Per questo motivo, dopo l’assassinio di Vecchio e Rovetta le cosche cercano di individuarne i responsabili. A interessarsi, spiega Squillaci, sono anche figure del calibro di Piddu Madonia e i palermitani vicini a Bernardo Provenzano. Il tentativo si rivela sostanzialmente infruttuoso, anche se un’idea di ciò che potrebbe essere accaduto Squillaci ce l’ha. L’uomo l’ha appresa mentre si trova in carcere ad Agrigento: il suo compagno di cella, Mario Buda, gli spiega che l’imprenditore lombardo e il dirigente acese sono stati uccisi perché, nell’ambito di una nuova gestione del personale, compreso quello dell’indotto, avevano creato problemi a un tale Rapisarda, imprenditore vicino al boss degli Sciuto Tigna Orazio Privitera. Tanto sarebbe bastato, nella ricostruzione di Martiddina, per spingere Santapaola, al cui orecchio evidentemente quella voce sarebbe arrivata, a chiedere l’omicidio di Villa.
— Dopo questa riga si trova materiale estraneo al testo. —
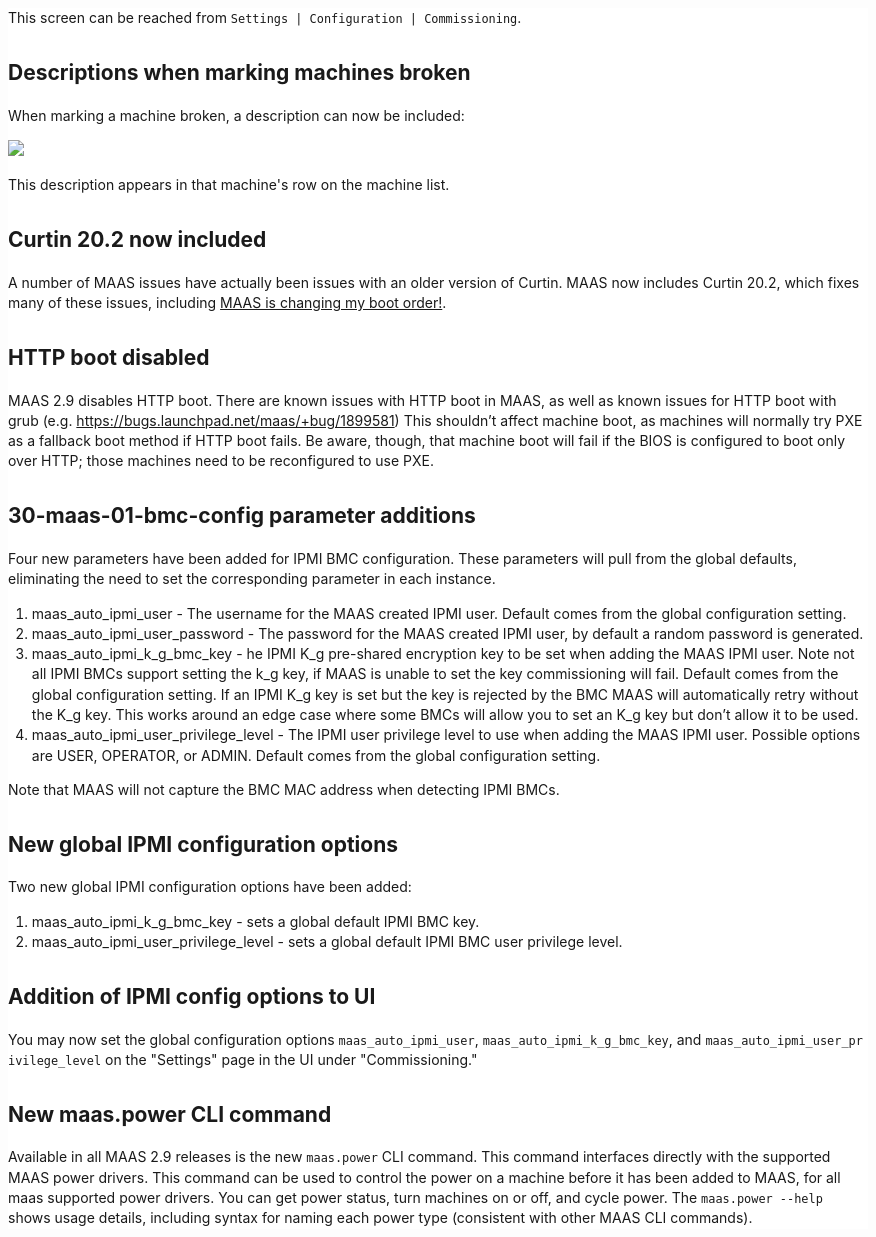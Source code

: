 This screen can be reached from `Settings | Configuration | Commissioning`.

<h2 id="heading--descrip-mark-mach-broken">Descriptions when marking machines broken</h2>

When marking a machine broken, a description can now be included:

<a href="https://discourse.maas.io/uploads/default/original/1X/69df48044c964d27caf59b60dcf5bf5210894c15.png?" target = "_blank"><img src="https://discourse.maas.io/uploads/default/original/1X/69df48044c964d27caf59b60dcf5bf5210894c15.png?"></a>

This description appears in that machine's row on the machine list.

<h2 id="heading--curtin-20-2-included">Curtin 20.2 now included</h2>

A number of MAAS issues have actually been issues with an older version of Curtin.  MAAS now includes Curtin 20.2, which fixes many of these issues, including [MAAS is changing my boot order!](https://discourse.maas.io/t/maas-is-changing-my-boot-order/3491).

<h2 id="heading--http-boot-disabled">HTTP boot disabled</h2>

MAAS 2.9 disables HTTP boot. There are known issues with HTTP boot in MAAS, as well as known issues for HTTP boot with grub (e.g. https://bugs.launchpad.net/maas/+bug/1899581)  This shouldn’t affect machine boot, as machines will normally try PXE as a fallback boot method if HTTP boot fails.  Be aware, though, that machine boot will fail if the BIOS is configured to boot only over HTTP; those machines need to be reconfigured to use PXE.

<h2 id="heading--bmc-param-additions">30-maas-01-bmc-config parameter additions</h2>

Four new parameters have been added for IPMI BMC configuration.  These parameters will pull from the global defaults, eliminating the need to set the corresponding parameter in each instance.

1. maas_auto_ipmi_user - The username for the MAAS created IPMI user. Default comes from the global configuration setting.
2. maas_auto_ipmi_user_password - The password for the MAAS created IPMI user, by default a random password is generated.
3. maas_auto_ipmi_k_g_bmc_key - he IPMI K_g pre-shared encryption key to be set when adding the MAAS IPMI user. Note not all IPMI BMCs support setting the k_g key, if MAAS is unable to set the key commissioning will fail. Default comes from the global configuration setting. If an IPMI K_g key is set but the key is rejected by the BMC MAAS will automatically retry without the K_g key. This works around an edge case where some BMCs will allow you to set an K_g key but don’t allow it to be used.
4. maas_auto_ipmi_user_privilege_level - The IPMI user privilege level to use when adding the MAAS IPMI user. Possible options are USER, OPERATOR, or ADMIN. Default comes from the global configuration setting.

Note that MAAS will not capture the BMC MAC address when detecting IPMI BMCs.

<h2 id="heading--new-config-options">New global IPMI configuration options</h2>

Two new global IPMI configuration options have been added:

1. maas_auto_ipmi_k_g_bmc_key - sets a global default IPMI BMC key.
2. maas_auto_ipmi_user_privilege_level - sets a global default IPMI BMC user privilege level.
    
<h2 id="heading--global-config-settings">Addition of IPMI config options to UI</h2>

You may now set the global configuration options `maas_auto_ipmi_user`, `maas_auto_ipmi_k_g_bmc_key`, and `maas_auto_ipmi_user_privilege_level` on the "Settings" page in the UI under "Commissioning."

<h2 id="heading--maas-power">New maas.power CLI command</h2>

Available in all MAAS 2.9 releases is the new `maas.power` CLI command. This command interfaces directly with the supported MAAS power drivers. This command can be used to control the power on a machine before it has been added to MAAS, for all maas supported power drivers.  You can get power status, turn machines on or off, and cycle power.  The `maas.power --help` shows usage details, including syntax for naming each power type (consistent with other MAAS CLI commands).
«Occhiu vivu, chistu ca camina accavallatu (Stai attento, questo cammina armato, ndr)». Squillaci ai magistrati ricorda il consiglio datogli da Filippo Branciforte prima di partire verso San Giorgio. Parole che, a delitto compiuto, trovano conferma nell’automobile della vittima. Qui, gli uomini della Squadra mobile trovano due fotografie che ritraggono Villa mentre imbraccia un fucile a pompa e una mitraglietta. 
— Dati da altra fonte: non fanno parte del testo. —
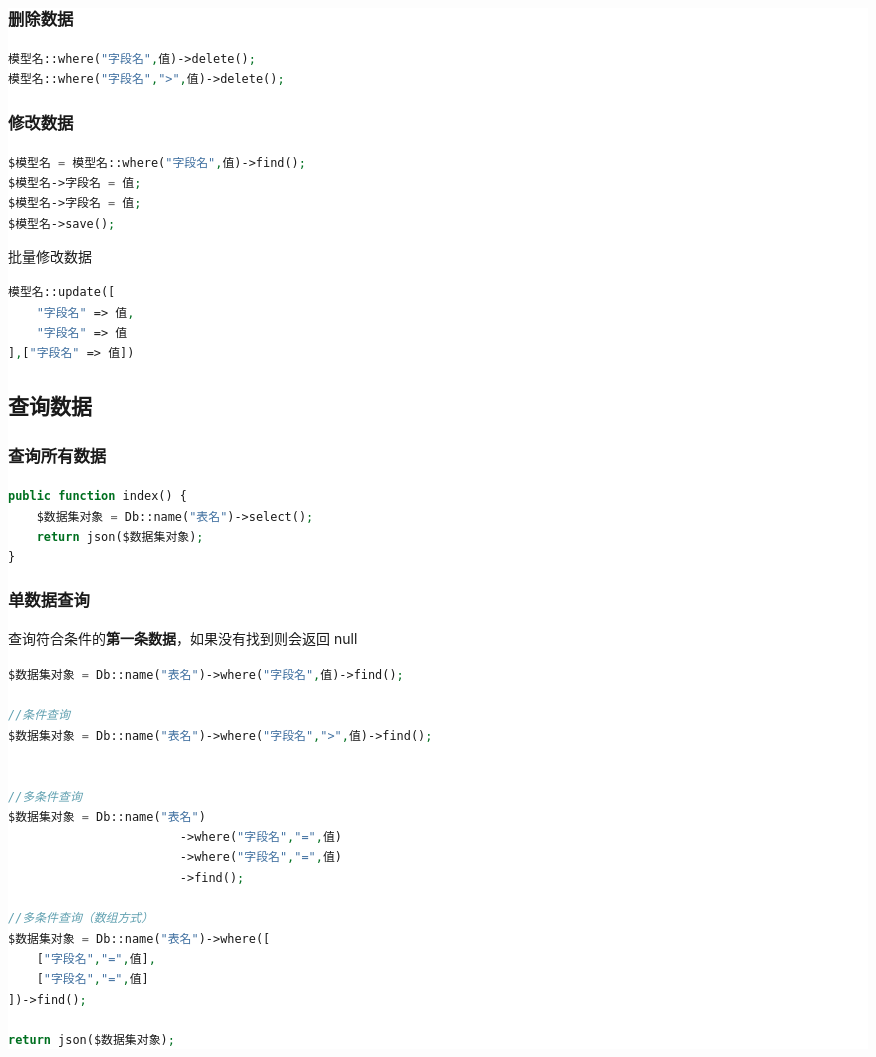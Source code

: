 ### 删除数据

```PHP
模型名::where("字段名",值)->delete();
模型名::where("字段名",">",值)->delete();
```

### 修改数据

```PHP
$模型名 = 模型名::where("字段名",值)->find();
$模型名->字段名 = 值;
$模型名->字段名 = 值;
$模型名->save();
```

批量修改数据

```PHP
模型名::update([
    "字段名" => 值,
    "字段名" => 值
],["字段名" => 值])
```

## 查询数据

### 查询所有数据

```PHP
public function index() {
    $数据集对象 = Db::name("表名")->select();
    return json($数据集对象);
}
```

### 单数据查询

查询符合条件的**第一条数据**，如果没有找到则会返回 null

```PHP
$数据集对象 = Db::name("表名")->where("字段名",值)->find();

//条件查询
$数据集对象 = Db::name("表名")->where("字段名",">",值)->find();


//多条件查询
$数据集对象 = Db::name("表名")
                        ->where("字段名","=",值)
                        ->where("字段名","=",值)
                        ->find();

//多条件查询（数组方式）
$数据集对象 = Db::name("表名")->where([
    ["字段名","=",值],
    ["字段名","=",值]
])->find();

return json($数据集对象);
```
La versione di Squillaci, il filo rosso che lega gli omicidi del ’90 e del ’92, ricalca quanto dichiarato in due momenti diversi – prima nel 1995, poi nel 2008 – da un altro celebre collaboratore di giustizia, l’ex boss degli Sciuto Tigna Giuseppe Ferone. A essa, tuttavia, i magistrati che si sono occupati dell’inchiesta Thor accostano le ricostruzioni di altri pentiti che, pur con meno dettagli, danno all’assassinio di Villa una lettura diversa. Ancora più privata e senza alcun coinvolgimento di Santapaola. L’uomo sarebbe stato ucciso per volere di Branciforte, per via di contrasti di natura familiare. Il killer, infatti, era fratello della nuora di Villa, la donna che da lì a poco l’avrebbe reso nonno. «Era stato Branciforte a volere la morte, perché lo vedeva troppo legato alla sorella», ha detto ai magistrati Fortunato Indelicato.